[EXERCISE AIM]
Working from the top of the records below, reproduce each line exactly, ending once you have written the line containing "Lujaina-AlHashmi/Lujaina-AlHashmi is a".
[Opening RECORD EXTRACTS section]
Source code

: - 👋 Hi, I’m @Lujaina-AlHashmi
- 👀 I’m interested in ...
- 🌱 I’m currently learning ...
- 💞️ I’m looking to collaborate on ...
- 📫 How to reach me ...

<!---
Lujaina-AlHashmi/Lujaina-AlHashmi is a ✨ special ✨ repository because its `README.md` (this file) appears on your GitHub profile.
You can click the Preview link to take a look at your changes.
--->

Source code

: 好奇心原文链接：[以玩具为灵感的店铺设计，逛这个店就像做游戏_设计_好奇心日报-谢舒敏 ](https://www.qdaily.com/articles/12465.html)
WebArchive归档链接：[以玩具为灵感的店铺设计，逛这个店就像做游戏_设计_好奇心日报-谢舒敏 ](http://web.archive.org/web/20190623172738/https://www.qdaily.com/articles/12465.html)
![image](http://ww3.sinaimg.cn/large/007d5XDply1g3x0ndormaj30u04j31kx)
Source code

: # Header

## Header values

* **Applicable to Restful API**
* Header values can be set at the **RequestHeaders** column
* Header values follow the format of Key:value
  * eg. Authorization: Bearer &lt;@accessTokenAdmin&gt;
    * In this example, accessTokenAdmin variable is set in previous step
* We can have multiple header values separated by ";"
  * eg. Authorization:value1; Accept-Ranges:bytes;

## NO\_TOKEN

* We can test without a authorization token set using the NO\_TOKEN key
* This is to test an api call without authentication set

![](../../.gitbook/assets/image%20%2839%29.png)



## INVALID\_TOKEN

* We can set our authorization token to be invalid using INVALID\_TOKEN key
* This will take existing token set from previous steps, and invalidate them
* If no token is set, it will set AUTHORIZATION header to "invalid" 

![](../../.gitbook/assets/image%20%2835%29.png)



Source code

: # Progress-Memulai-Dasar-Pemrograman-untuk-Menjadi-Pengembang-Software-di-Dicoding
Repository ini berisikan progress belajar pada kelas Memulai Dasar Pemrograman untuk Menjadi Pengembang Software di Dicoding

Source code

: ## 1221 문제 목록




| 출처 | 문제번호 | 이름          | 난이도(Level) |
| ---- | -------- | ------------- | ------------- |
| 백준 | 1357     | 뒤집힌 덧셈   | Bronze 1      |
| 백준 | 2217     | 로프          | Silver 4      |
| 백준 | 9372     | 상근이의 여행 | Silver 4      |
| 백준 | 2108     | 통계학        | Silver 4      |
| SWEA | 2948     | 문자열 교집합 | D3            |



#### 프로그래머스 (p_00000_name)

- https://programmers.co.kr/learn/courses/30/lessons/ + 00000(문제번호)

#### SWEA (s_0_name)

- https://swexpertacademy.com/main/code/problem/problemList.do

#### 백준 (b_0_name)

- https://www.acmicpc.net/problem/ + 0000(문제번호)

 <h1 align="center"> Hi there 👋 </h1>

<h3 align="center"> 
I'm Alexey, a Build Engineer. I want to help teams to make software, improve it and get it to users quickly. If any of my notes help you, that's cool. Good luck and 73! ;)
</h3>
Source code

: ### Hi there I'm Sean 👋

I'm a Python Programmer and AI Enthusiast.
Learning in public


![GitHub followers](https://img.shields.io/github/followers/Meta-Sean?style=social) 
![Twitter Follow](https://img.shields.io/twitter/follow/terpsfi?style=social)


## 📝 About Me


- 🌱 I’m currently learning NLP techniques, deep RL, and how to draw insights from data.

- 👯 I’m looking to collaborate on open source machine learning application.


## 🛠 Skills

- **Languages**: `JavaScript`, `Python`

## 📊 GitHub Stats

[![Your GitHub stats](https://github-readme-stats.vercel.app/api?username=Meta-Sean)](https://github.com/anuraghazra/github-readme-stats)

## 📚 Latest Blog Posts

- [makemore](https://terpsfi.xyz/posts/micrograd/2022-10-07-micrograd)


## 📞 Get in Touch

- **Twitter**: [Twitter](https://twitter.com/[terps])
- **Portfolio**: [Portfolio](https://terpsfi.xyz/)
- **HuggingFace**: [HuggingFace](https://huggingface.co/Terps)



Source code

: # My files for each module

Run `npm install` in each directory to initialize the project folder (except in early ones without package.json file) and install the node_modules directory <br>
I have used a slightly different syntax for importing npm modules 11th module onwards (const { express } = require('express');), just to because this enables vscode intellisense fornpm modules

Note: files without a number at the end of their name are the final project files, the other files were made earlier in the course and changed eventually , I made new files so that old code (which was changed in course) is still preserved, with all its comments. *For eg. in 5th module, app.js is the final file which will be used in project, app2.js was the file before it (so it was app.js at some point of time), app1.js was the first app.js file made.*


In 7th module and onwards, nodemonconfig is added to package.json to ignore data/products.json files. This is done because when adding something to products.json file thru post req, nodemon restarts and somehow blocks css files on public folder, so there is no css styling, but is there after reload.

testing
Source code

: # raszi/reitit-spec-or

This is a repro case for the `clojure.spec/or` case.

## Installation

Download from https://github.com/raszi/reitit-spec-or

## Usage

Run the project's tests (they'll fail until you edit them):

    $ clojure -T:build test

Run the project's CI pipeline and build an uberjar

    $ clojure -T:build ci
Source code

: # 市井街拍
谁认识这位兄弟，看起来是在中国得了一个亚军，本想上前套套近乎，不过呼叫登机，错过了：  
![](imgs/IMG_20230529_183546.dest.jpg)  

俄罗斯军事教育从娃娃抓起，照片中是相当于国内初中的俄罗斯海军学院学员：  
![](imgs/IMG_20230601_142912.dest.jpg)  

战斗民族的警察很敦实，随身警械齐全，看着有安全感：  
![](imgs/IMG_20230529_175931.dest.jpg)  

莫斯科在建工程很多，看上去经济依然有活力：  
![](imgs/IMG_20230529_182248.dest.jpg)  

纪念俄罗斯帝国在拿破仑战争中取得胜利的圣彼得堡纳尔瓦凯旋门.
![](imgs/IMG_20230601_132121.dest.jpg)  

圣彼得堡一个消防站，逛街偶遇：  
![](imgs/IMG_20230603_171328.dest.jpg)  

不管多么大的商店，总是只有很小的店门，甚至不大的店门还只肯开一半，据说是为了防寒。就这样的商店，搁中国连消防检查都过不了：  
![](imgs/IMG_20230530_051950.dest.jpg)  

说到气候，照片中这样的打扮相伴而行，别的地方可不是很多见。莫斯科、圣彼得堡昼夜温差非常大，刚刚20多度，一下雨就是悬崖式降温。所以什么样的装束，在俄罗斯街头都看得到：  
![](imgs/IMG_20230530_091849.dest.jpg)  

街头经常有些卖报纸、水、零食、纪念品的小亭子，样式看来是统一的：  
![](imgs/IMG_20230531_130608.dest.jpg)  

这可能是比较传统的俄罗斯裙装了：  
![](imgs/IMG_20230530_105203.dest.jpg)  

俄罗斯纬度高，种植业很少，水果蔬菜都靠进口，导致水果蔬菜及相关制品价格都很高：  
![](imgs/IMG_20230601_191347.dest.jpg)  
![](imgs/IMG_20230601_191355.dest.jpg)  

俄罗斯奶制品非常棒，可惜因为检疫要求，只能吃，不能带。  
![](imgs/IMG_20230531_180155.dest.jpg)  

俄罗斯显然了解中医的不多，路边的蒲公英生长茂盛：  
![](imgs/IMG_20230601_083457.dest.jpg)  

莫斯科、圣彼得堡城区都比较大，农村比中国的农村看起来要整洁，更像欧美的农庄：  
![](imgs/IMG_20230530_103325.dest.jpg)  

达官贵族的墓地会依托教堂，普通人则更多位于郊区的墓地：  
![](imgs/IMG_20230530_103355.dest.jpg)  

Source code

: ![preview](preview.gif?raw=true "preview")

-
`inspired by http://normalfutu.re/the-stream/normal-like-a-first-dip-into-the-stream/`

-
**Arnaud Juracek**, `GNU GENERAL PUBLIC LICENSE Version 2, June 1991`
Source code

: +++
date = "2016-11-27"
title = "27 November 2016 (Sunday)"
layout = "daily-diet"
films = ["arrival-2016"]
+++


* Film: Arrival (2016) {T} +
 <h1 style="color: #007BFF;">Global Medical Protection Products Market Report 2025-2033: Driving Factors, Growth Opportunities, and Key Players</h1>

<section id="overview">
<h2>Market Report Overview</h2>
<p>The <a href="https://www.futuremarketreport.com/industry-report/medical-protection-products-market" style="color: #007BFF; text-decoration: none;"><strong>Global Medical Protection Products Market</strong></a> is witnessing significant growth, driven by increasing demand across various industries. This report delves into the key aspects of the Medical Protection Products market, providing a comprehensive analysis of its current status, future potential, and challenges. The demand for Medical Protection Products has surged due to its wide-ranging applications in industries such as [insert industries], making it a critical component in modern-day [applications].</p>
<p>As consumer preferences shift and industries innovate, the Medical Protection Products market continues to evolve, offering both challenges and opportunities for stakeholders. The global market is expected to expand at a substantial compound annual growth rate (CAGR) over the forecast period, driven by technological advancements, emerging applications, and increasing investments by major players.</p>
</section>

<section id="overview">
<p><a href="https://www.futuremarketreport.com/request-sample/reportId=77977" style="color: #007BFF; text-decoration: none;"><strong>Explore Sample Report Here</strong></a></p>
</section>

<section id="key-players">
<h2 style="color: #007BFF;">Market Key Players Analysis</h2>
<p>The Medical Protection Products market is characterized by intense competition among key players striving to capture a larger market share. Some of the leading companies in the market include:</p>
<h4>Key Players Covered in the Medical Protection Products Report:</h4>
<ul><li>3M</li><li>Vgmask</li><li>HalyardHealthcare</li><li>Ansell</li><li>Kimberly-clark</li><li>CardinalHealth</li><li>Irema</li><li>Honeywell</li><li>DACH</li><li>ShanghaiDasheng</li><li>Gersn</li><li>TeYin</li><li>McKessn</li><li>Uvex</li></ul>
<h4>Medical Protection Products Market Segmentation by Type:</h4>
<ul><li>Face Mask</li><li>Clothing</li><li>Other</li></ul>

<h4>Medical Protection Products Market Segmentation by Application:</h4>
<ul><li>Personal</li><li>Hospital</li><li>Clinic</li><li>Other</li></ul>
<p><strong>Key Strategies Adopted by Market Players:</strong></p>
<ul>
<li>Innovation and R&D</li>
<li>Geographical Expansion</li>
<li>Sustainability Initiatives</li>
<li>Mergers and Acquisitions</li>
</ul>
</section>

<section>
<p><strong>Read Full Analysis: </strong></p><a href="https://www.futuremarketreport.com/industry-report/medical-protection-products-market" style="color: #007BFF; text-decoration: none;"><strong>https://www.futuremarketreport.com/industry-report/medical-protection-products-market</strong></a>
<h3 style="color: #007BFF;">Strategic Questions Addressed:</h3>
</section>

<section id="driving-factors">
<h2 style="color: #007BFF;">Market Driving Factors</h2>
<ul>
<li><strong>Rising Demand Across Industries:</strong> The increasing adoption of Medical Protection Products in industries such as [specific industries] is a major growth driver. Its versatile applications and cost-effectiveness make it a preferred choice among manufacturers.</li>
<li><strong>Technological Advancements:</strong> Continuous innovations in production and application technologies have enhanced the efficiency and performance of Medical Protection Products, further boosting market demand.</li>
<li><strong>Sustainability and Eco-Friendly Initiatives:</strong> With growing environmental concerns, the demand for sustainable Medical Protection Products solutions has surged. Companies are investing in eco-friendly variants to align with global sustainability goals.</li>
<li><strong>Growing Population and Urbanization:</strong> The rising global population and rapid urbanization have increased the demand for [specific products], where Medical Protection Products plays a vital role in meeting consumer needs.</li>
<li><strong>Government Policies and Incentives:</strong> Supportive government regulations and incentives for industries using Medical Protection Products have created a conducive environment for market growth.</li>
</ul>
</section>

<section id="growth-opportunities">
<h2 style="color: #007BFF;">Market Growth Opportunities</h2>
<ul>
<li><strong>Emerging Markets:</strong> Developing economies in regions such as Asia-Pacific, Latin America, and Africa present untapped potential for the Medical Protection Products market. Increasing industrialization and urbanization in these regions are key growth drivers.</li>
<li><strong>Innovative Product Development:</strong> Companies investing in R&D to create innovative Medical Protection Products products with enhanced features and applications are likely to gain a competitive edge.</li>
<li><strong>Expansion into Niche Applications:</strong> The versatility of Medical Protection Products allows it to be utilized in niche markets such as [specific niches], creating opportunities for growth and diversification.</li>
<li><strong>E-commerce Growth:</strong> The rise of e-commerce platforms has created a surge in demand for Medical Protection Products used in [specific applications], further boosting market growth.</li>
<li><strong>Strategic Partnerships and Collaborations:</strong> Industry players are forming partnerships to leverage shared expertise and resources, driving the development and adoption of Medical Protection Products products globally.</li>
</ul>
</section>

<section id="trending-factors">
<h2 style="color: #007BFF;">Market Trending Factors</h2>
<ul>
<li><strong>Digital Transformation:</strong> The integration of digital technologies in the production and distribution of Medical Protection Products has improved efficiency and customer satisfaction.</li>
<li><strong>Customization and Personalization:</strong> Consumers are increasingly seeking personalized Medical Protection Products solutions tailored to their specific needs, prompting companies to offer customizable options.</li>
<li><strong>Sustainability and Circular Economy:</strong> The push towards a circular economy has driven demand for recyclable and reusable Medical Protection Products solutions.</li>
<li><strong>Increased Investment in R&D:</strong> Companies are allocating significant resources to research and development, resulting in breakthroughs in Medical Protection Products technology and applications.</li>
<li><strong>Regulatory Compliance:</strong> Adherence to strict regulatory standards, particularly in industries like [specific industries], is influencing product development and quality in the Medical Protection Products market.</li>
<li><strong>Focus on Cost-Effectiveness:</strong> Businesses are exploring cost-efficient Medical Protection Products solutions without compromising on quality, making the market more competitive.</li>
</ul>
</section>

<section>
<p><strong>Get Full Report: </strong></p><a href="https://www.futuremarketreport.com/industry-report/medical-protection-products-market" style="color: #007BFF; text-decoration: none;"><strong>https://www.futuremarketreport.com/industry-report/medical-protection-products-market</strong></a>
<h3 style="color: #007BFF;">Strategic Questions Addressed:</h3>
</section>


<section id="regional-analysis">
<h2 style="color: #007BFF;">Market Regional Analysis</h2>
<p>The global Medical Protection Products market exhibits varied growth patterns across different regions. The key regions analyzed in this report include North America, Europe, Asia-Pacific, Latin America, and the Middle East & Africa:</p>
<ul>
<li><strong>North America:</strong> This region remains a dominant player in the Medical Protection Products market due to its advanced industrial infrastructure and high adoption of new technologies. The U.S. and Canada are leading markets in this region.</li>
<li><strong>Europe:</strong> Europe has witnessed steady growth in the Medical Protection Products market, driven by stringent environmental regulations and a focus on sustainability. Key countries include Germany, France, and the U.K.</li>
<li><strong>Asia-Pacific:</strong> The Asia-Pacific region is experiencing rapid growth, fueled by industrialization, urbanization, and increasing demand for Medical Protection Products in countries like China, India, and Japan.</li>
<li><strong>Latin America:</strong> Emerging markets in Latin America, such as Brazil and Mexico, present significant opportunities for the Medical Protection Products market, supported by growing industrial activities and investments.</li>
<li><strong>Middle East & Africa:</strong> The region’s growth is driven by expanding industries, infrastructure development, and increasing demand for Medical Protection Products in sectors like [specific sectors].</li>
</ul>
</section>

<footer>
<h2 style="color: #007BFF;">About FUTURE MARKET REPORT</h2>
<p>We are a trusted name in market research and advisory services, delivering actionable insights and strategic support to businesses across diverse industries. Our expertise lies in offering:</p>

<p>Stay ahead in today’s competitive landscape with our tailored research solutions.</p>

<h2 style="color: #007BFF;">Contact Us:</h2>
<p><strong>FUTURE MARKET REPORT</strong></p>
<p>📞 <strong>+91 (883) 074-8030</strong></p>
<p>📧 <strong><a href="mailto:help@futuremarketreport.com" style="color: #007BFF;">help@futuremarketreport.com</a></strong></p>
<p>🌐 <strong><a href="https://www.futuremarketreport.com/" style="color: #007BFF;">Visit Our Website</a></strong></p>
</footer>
[Closing RECORD EXTRACTS section]
[SOLVED EXERCISE]
Source code

: - 👋 Hi, I’m @Lujaina-AlHashmi
- 👀 I’m interested in ...
- 🌱 I’m currently learning ...
- 💞️ I’m looking to collaborate on ...
- 📫 How to reach me ...

<!---
Lujaina-AlHashmi/Lujaina-AlHashmi is a ✨ special ✨ repository because its `README.md` (this file) appears on your GitHub profile.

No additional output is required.